Example 1. 600 grams of sugar water, sugar content 7%. How many grams of sugar do you need to add to increase the sugar content to 10%?

According to the meaning of the question, adding sugar to 7% syrup changed the original concentration of syrup, and the quality of syrup increased, but the water quality did not change. Therefore, the quality of water can be calculated according to the concentration of original syrup, and then the quality of current syrup can be calculated according to the concentration of later syrup, and the quality of added sugar can be obtained by subtracting the quality of original syrup from the quality of current syrup.
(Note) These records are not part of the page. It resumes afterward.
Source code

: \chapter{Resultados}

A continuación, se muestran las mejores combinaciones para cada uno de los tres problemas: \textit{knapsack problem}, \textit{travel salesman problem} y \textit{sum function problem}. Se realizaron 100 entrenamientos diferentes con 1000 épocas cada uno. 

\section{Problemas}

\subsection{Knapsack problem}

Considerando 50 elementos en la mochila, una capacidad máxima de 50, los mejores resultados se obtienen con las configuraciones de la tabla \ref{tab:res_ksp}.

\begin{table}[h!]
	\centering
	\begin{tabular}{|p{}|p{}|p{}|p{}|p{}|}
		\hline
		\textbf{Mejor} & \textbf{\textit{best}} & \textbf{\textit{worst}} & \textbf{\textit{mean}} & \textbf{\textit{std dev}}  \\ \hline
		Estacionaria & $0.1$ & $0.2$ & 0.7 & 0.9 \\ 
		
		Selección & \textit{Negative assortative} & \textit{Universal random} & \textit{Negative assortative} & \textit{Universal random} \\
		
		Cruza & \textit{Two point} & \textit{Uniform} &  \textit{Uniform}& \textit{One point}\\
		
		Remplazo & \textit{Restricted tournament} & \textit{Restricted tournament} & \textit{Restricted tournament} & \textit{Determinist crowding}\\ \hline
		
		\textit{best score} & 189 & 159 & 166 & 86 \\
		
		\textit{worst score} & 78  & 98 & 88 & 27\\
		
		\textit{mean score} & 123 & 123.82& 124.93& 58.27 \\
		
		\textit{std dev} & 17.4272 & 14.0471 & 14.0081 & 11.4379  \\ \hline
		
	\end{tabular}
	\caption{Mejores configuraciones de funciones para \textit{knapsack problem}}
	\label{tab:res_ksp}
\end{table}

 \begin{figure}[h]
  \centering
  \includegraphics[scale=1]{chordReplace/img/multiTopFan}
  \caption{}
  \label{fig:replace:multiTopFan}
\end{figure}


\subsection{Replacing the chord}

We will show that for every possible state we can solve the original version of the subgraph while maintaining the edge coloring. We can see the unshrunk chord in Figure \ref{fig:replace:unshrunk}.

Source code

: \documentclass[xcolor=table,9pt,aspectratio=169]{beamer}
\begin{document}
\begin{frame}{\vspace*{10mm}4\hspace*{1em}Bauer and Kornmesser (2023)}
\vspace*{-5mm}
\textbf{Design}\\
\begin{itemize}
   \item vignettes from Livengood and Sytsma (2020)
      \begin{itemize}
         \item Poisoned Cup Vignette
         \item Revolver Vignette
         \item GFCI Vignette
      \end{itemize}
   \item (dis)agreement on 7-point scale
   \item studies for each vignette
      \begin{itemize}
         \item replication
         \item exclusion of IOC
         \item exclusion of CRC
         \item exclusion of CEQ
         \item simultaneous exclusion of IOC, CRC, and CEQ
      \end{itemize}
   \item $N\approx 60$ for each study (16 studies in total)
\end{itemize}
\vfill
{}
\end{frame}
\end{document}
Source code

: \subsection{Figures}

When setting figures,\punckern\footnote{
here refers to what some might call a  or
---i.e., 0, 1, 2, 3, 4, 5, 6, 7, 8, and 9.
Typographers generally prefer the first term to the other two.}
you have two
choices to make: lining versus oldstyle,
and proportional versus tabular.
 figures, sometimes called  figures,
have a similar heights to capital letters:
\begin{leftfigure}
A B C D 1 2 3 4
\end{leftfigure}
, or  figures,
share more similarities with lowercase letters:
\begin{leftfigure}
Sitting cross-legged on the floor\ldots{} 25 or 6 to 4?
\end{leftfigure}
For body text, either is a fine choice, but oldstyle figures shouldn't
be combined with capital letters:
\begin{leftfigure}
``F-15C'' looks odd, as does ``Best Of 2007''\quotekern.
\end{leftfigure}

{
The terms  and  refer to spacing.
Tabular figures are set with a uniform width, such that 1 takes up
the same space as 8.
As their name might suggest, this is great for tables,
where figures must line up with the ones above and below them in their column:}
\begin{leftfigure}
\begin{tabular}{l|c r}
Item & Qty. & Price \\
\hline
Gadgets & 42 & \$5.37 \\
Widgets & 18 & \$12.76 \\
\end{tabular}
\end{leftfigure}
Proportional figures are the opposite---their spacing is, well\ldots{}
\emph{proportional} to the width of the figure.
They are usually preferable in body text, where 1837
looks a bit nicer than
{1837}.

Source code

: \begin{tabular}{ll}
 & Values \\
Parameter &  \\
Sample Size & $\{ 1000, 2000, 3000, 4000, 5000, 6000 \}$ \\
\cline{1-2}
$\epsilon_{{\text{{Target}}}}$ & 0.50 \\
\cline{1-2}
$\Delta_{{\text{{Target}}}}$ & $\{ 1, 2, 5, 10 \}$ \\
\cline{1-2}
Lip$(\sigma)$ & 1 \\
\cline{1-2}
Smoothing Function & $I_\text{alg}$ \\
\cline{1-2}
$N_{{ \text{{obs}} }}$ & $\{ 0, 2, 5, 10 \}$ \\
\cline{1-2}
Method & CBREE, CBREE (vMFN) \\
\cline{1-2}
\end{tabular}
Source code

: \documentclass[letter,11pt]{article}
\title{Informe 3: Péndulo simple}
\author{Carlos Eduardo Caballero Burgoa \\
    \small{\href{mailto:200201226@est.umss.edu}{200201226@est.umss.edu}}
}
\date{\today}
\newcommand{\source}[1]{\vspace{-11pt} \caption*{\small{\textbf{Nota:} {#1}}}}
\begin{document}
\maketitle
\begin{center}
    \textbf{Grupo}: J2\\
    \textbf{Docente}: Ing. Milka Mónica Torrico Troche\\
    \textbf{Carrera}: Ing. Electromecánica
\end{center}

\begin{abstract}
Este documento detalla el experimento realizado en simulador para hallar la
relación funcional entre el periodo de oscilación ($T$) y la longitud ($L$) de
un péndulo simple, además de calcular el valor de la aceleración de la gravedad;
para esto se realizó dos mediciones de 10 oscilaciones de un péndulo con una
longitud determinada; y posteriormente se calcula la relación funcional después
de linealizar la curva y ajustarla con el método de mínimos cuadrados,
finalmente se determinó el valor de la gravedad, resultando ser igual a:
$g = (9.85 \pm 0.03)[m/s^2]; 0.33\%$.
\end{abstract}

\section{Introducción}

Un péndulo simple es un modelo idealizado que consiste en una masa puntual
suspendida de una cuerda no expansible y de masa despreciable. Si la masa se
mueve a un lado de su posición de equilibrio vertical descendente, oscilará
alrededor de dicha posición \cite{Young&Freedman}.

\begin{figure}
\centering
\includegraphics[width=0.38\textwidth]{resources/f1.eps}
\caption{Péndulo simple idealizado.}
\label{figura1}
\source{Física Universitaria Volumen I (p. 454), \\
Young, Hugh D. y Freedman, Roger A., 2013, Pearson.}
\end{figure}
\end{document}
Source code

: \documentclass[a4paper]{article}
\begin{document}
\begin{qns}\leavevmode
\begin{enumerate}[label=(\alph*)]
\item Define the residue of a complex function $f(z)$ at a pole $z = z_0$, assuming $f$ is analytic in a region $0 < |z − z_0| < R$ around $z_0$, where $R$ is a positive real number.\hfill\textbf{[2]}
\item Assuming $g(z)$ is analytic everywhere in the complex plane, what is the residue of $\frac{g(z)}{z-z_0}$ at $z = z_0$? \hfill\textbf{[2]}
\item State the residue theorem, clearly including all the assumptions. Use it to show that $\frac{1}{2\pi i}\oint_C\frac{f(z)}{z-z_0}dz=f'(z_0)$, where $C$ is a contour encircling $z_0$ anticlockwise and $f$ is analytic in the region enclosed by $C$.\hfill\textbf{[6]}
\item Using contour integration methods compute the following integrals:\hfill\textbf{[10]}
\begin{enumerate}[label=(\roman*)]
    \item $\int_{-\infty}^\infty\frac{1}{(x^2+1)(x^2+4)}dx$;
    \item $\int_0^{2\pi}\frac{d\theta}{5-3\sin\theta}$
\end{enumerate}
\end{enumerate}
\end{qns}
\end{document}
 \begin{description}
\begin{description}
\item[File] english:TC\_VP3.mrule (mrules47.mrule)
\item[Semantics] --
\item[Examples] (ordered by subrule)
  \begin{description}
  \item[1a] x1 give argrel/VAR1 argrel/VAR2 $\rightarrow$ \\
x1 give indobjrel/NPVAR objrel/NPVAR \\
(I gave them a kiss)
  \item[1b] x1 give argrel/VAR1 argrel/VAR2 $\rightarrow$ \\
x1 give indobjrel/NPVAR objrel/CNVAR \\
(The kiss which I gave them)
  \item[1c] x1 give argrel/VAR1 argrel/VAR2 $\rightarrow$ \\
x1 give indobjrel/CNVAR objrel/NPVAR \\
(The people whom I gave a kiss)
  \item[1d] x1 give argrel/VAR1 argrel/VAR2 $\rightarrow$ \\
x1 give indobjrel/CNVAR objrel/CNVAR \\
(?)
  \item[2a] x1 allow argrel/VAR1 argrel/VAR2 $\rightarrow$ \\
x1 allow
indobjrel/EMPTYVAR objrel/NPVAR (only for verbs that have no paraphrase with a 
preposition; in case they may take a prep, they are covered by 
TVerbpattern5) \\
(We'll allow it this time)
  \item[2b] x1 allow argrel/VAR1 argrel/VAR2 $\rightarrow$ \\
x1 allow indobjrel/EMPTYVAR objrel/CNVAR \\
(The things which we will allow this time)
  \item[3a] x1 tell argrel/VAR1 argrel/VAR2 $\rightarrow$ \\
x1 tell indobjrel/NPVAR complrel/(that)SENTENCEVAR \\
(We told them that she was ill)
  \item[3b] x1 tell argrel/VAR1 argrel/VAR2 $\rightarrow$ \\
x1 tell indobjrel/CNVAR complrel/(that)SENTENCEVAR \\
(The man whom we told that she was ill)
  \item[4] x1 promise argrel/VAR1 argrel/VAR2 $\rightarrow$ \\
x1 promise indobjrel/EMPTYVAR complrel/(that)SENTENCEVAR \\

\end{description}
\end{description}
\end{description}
Mass of water in raw sugar water: 600× (1-7%) = 558 (g)

Now the mass of sugar water: 558 ÷ (1-10%) = 620 (g).

Mass of added sugar: 620-600 = 20 (g)

You need to add 20 grams of sugar

Example 2. A 35% new pesticide is most effective when diluted to 1.75%. 800 kg 1.75% pesticide How many kg of 35% pesticide and how many kg of water are used?

The process of changing a high concentration solution into a low concentration solution by adding a solvent is called dilution. In this dilution process, the mass of solute is constant. This is the key to solve this kind of problem.

800 kg 1.75% of pesticides contain pure pesticides, which are as follows by mass

800× 1.75% = 14 (kg)

The mass of 35% pesticides containing 14kg pure pesticides is

14 ÷ 35% = 40 (kg)

The quality of water diluted from 40 kg of pesticides to 800 kg of pesticides is as follows

800-40 = 760 kg

Answer: 40 kg of 35% pesticide and 760 kg of water can make 800 kg of pesticide with a concentration of 1.75%.

Example 3. The existing concentration of 10% brine is 20kg. How many kilograms of 30% brine can be added to get 22% brine?

This is a problem of solution mixing. The concentration of solution changed before and after mixing, but the total mass of solute and solution did not change as a whole. Therefore, the sum of solutes in the two solutions before mixing is equal to the amount of solute in the solution after mixing.

Quality of salt in 20k g 10% brine.

20× 10% = 2 (kg)

When mixed to 22%, the mass of salt in 20 kg solution.

20× 22% = 404 (kg)

It is necessary to add 30% physiological saline.

(4.4-2) ÷ (30%-22%) = 30 (kg)

A: You need to add 30 kilograms of 30% brine to get 22% brine.

Example 4. 600g of15% brine was prepared by mixing 20% brine with 5% brine. How many grams do 20% saline and 5% saline need?

According to the meaning of the question, 20% brine and 5% brine are mixed to make 15% brine, which shows that the quality of salt in the two kinds of brine before mixing is equal to that in the mixed brine. According to the equal relationship between these quantities, the equation can be solved.

Solution: Suppose that 20% salt water needs X grams and 5% salt water needs 600-X grams, then

20%x+(600-x)×5%=600× 15%

X =400

600-400 = 200 (gram)

Answer: 400g of 20% salt water and 200g of 5% salt water are needed.

Example 5. Three test tubes A, B and C each contain 10g, 20g and 30g of water. Pour a certain mass fraction of saline 10g into the test tube, pour the mixture of 10g into the test tube B, and then take the mixture of 10g out of the test tube B and pour it into the test tube C. At present, the mass fraction of saline in the tube C is 0.5%. What is the mass fraction of brine poured into the nail tube for the first time?

After the idea navigation is mixed, the saline in the three test tubes A, B and C should be 20g, 30g and 40g respectively. According to the meaning of the question, we can find out the quality of salt in C tube. Because there is only 30 grams of water in the C tube, its salt is taken from the B tube 10 grams of salt water. Thus, the quality of salt in 30 grams of brine in the second pipe can be obtained. The salt in the second tube was taken out from the first tube 10g brine, so the quality of salt in 20g brine in the first tube could be obtained. The salt in the nail tube is the salt in a certain concentration of brine, so that the mass fraction of brine initially injected into the nail tube can be obtained.

Mass of salt in C-tube: (30+10) × 0.5% = 0.2 (g)

After pouring into tube B, the mass of salt in tube B is 0.2× (20+10) ÷10 = 0.6 (g).

Pour it into the nail tube, and the mass of salt in the nail tube is 0.6× (10+10) ÷10 =1.2 (g).

1.2÷ 10= 12%

Answer: The mass fraction of brine poured into the A pipe first is 12%.